**Directions:**
Each record below is to be copied word for word, with pictures removed.

═══ Available data

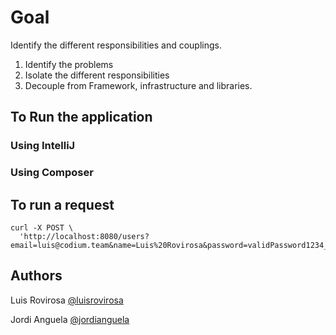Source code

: # Goal
Identify the different responsibilities and couplings.

1. Identify the problems
2. Isolate the different responsibilities 
3. Decouple from Framework, infrastructure and libraries.

## To Run the application
### Using IntelliJ
    
### Using Composer
    
## To run a request 
    curl -X POST \
      'http://localhost:8080/users?email=luis@codium.team&name=Luis%20Rovirosa&password=validPassword1234_'
      
## Authors
Luis Rovirosa [@luisrovirosa](https://www.twitter.com/luisrovirosa)

Jordi Anguela [@jordianguela](https://www.twitter.com/jordianguela)
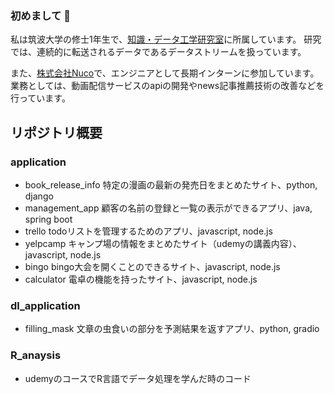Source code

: ### 初めまして 👋

私は筑波大学の修士1年生で、[知識・データ工学研究室](http://kde.cs.tsukuba.ac.jp/ja/index.php)に所属しています。
研究では、連続的に転送されるデータであるデータストリームを扱っています。

また、[株式会社Nuco](https://nuco.co.jp/)で、エンジニアとして長期インターンに参加しています。
業務としては、動画配信サービスのapiの開発やnews記事推薦技術の改善などを行っています。

## リポジトリ概要
### application
* book_release_info 特定の漫画の最新の発売日をまとめたサイト、python, django
* management_app 顧客の名前の登録と一覧の表示ができるアプリ、java, spring boot
* trello todoリストを管理するためのアプリ、javascript, node.js
* yelpcamp キャンプ場の情報をまとめたサイト（udemyの講義内容）、javascript, node.js
* bingo bingo大会を開くことのできるサイト、javascript, node.js
* calculator 電卓の機能を持ったサイト、javascript, node.js


### dl_application
* filling_mask 文章の虫食いの部分を予測結果を返すアプリ、python, gradio

### R_anaysis
* udemyのコースでR言語でデータ処理を学んだ時のコード
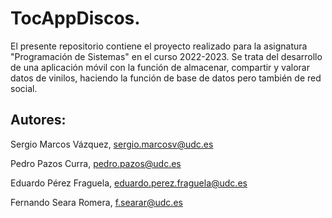 # TocAppDiscos.

El presente repositorio contiene el proyecto realizado para la asignatura "Programación de Sistemas" en el curso 2022-2023. Se trata del desarrollo de una aplicación móvil con la función de almacenar, compartir y valorar datos de vinilos, haciendo la función de base de datos pero también de red social.

## Autores:

  Sergio Marcos Vázquez, sergio.marcosv@udc.es
  
  Pedro Pazos Curra, pedro.pazos@udc.es
  
  Eduardo Pérez Fraguela, eduardo.perez.fraguela@udc.es
  
  Fernando Seara Romera, f.searar@udc.es
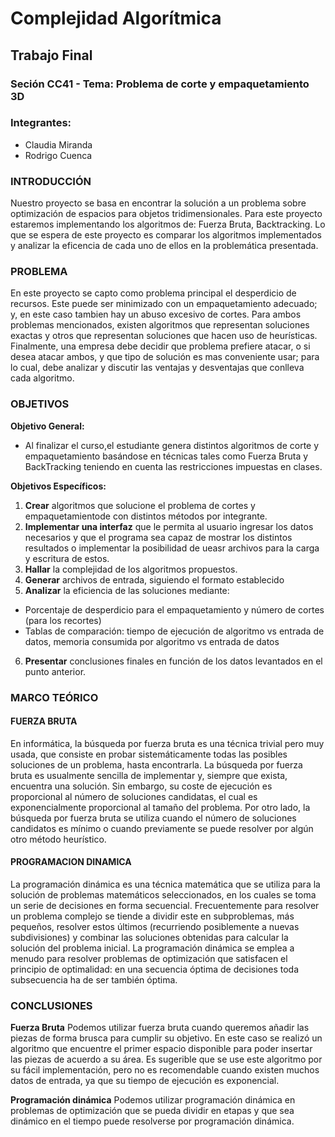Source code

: # Complejidad Algorítmica
## Trabajo Final
### Seción CC41 - Tema: Problema de corte y empaquetamiento 3D
### Integrantes:

* Claudia Miranda
* Rodrigo Cuenca

### INTRODUCCIÓN

Nuestro proyecto se basa en encontrar la solución a un problema sobre optimización de espacios para objetos tridimensionales. Para este proyecto estaremos implementando los algoritmos de: Fuerza Bruta, Backtracking. Lo que se espera de este proyecto es comparar los algoritmos implementados y analizar la eficencia de cada uno de ellos en la problemática presentada.

### PROBLEMA

En este proyecto se capto como problema principal el desperdicio de recursos. Este puede ser minimizado con un empaquetamiento adecuado; y, en este caso tambien hay un abuso excesivo de cortes. 
Para ambos problemas mencionados, existen algoritmos que representan soluciones exactas y otros que representan
soluciones que hacen uso de heurísticas. Finalmente, una empresa debe decidir que problema prefiere atacar, o si desea
atacar ambos, y que tipo de solución es mas conveniente usar; para lo cual, debe analizar y discutir las ventajas y
desventajas que conlleva cada algoritmo.


### OBJETIVOS

**Objetivo General:** 
- Al finalizar el curso,el estudiante genera distintos algoritmos de corte y empaquetamiento basándose en técnicas tales como Fuerza Bruta y BackTracking teniendo en cuenta las restricciones impuestas en clases.

**Objetivos Específicos:**
1. **Crear** algoritmos que solucione el problema de cortes y empaquetamientode con distintos métodos por integrante.
2. **Implementar una interfaz** que le permita al usuario ingresar los datos necesarios y que el programa sea capaz de mostrar  los distintos resultados o implementar la posibilidad de ueasr archivos para la carga y escritura de estos.
3. **Hallar** la complejidad de los algoritmos propuestos.
4. **Generar** archivos de entrada, siguiendo el formato establecido
5. **Analizar** la eficiencia de las soluciones mediante:
- Porcentaje de desperdicio para el empaquetamiento y número de cortes (para los recortes)
- Tablas de comparación: tiempo de ejecución de algoritmo vs entrada de datos, memoria consumida por algoritmo vs entrada de datos 
6. **Presentar**  conclusiones finales en función de los datos levantados en el punto anterior.

### MARCO TEÓRICO

#### FUERZA BRUTA

En informática, la búsqueda por fuerza bruta es una técnica trivial pero muy usada, que consiste en probar sistemáticamente todas las posibles soluciones de un problema, hasta encontrarla. La búsqueda por fuerza bruta es usualmente sencilla de implementar y, siempre que exista, encuentra una solución. Sin embargo, su coste de ejecución es proporcional al número de soluciones candidatas, el cual es exponencialmente proporcional al tamaño del problema. 
Por otro lado, la búsqueda por fuerza bruta se utiliza cuando el número de soluciones candidatos es mínimo o cuando previamente se puede resolver por algún otro método heurístico.

#### PROGRAMACION DINAMICA

La programación dinámica es una técnica matemática que se utiliza para la solución de problemas matemáticos seleccionados, en los cuales se toma un serie de decisiones en forma secuencial. Frecuentemente para resolver un problema complejo se tiende a dividir este en subproblemas, más pequeños, resolver estos últimos (recurriendo posiblemente a nuevas subdivisiones) y combinar las soluciones obtenidas para calcular la solución del problema inicial.
La programación dinámica se emplea a menudo para resolver problemas de optimización que satisfacen el principio de optimalidad: en una secuencia óptima de decisiones toda subsecuencia ha de ser también óptima.

### CONCLUSIONES

**Fuerza Bruta**
Podemos utilizar fuerza bruta cuando queremos añadir las piezas de forma brusca para cumplir su objetivo. En este caso se realizó
un algoritmo que encuentre el primer espacio disponible para poder insertar las piezas de acuerdo a su área. Es sugerible que se use este algoritmo por su fácil implementación, pero no es recomendable cuando existen muchos datos de entrada, ya que su tiempo de ejecución es exponencial. 

**Programación dinámica**
Podemos utilizar programación dinámica en problemas de optimización que se pueda dividir en etapas y que sea dinámico en el tiempo puede resolverse por programación dinámica.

══════

**Response area:**
Source code

: # Goal
Identify the different responsibilities and couplings.

1. Identify the problems
2. Isolate the different responsibilities 
3. Decouple from Framework, infrastructure and libraries.

## To Run the application
### Using IntelliJ
    
### Using Composer
    
## To run a request 
    curl -X POST \
      'http://localhost:8080/users?email=luis@codium.team&name=Luis%20Rovirosa&password=validPassword1234_'
      
## Authors
Luis Rovirosa [@luisrovirosa](https://www.twitter.com/luisrovirosa)

Jordi Anguela [@jordianguela](https://www.twitter.com/jordianguela)
Source code

: ### 初めまして 👋

私は筑波大学の修士1年生で、[知識・データ工学研究室](http://kde.cs.tsukuba.ac.jp/ja/index.php)に所属しています。
研究では、連続的に転送されるデータであるデータストリームを扱っています。

また、[株式会社Nuco](https://nuco.co.jp/)で、エンジニアとして長期インターンに参加しています。
業務としては、動画配信サービスのapiの開発やnews記事推薦技術の改善などを行っています。

## リポジトリ概要
### application
* book_release_info 特定の漫画の最新の発売日をまとめたサイト、python, django
* management_app 顧客の名前の登録と一覧の表示ができるアプリ、java, spring boot
* trello todoリストを管理するためのアプリ、javascript, node.js
* yelpcamp キャンプ場の情報をまとめたサイト（udemyの講義内容）、javascript, node.js
* bingo bingo大会を開くことのできるサイト、javascript, node.js
* calculator 電卓の機能を持ったサイト、javascript, node.js


### dl_application
* filling_mask 文章の虫食いの部分を予測結果を返すアプリ、python, gradio

### R_anaysis
* udemyのコースでR言語でデータ処理を学んだ時のコード
 # TocAppDiscos.

El presente repositorio contiene el proyecto realizado para la asignatura "Programación de Sistemas" en el curso 2022-2023. Se trata del desarrollo de una aplicación móvil con la función de almacenar, compartir y valorar datos de vinilos, haciendo la función de base de datos pero también de red social.

## Autores:

  Sergio Marcos Vázquez, sergio.marcosv@udc.es
  
  Pedro Pazos Curra, pedro.pazos@udc.es
  
  Eduardo Pérez Fraguela, eduardo.perez.fraguela@udc.es
  
  Fernando Seara Romera, f.searar@udc.es
Source code

: # Complejidad Algorítmica
## Trabajo Final
### Seción CC41 - Tema: Problema de corte y empaquetamiento 3D
### Integrantes:

* Claudia Miranda
* Rodrigo Cuenca

### INTRODUCCIÓN

Nuestro proyecto se basa en encontrar la solución a un problema sobre optimización de espacios para objetos tridimensionales. Para este proyecto estaremos implementando los algoritmos de: Fuerza Bruta, Backtracking. Lo que se espera de este proyecto es comparar los algoritmos implementados y analizar la eficencia de cada uno de ellos en la problemática presentada.

### PROBLEMA

En este proyecto se capto como problema principal el desperdicio de recursos. Este puede ser minimizado con un empaquetamiento adecuado; y, en este caso tambien hay un abuso excesivo de cortes. 
Para ambos problemas mencionados, existen algoritmos que representan soluciones exactas y otros que representan
soluciones que hacen uso de heurísticas. Finalmente, una empresa debe decidir que problema prefiere atacar, o si desea
atacar ambos, y que tipo de solución es mas conveniente usar; para lo cual, debe analizar y discutir las ventajas y
desventajas que conlleva cada algoritmo.


### OBJETIVOS

**Objetivo General:** 
- Al finalizar el curso,el estudiante genera distintos algoritmos de corte y empaquetamiento basándose en técnicas tales como Fuerza Bruta y BackTracking teniendo en cuenta las restricciones impuestas en clases.

**Objetivos Específicos:**
1. **Crear** algoritmos que solucione el problema de cortes y empaquetamientode con distintos métodos por integrante.
2. **Implementar una interfaz** que le permita al usuario ingresar los datos necesarios y que el programa sea capaz de mostrar  los distintos resultados o implementar la posibilidad de ueasr archivos para la carga y escritura de estos.
3. **Hallar** la complejidad de los algoritmos propuestos.
4. **Generar** archivos de entrada, siguiendo el formato establecido
5. **Analizar** la eficiencia de las soluciones mediante:
- Porcentaje de desperdicio para el empaquetamiento y número de cortes (para los recortes)
- Tablas de comparación: tiempo de ejecución de algoritmo vs entrada de datos, memoria consumida por algoritmo vs entrada de datos 
6. **Presentar**  conclusiones finales en función de los datos levantados en el punto anterior.

### MARCO TEÓRICO

#### FUERZA BRUTA

En informática, la búsqueda por fuerza bruta es una técnica trivial pero muy usada, que consiste en probar sistemáticamente todas las posibles soluciones de un problema, hasta encontrarla. La búsqueda por fuerza bruta es usualmente sencilla de implementar y, siempre que exista, encuentra una solución. Sin embargo, su coste de ejecución es proporcional al número de soluciones candidatas, el cual es exponencialmente proporcional al tamaño del problema. 
Por otro lado, la búsqueda por fuerza bruta se utiliza cuando el número de soluciones candidatos es mínimo o cuando previamente se puede resolver por algún otro método heurístico.

#### PROGRAMACION DINAMICA

La programación dinámica es una técnica matemática que se utiliza para la solución de problemas matemáticos seleccionados, en los cuales se toma un serie de decisiones en forma secuencial. Frecuentemente para resolver un problema complejo se tiende a dividir este en subproblemas, más pequeños, resolver estos últimos (recurriendo posiblemente a nuevas subdivisiones) y combinar las soluciones obtenidas para calcular la solución del problema inicial.
La programación dinámica se emplea a menudo para resolver problemas de optimización que satisfacen el principio de optimalidad: en una secuencia óptima de decisiones toda subsecuencia ha de ser también óptima.

### CONCLUSIONES

**Fuerza Bruta**
Podemos utilizar fuerza bruta cuando queremos añadir las piezas de forma brusca para cumplir su objetivo. En este caso se realizó
un algoritmo que encuentre el primer espacio disponible para poder insertar las piezas de acuerdo a su área. Es sugerible que se use este algoritmo por su fácil implementación, pero no es recomendable cuando existen muchos datos de entrada, ya que su tiempo de ejecución es exponencial. 

**Programación dinámica**
Podemos utilizar programación dinámica en problemas de optimización que se pueda dividir en etapas y que sea dinámico en el tiempo puede resolverse por programación dinámica.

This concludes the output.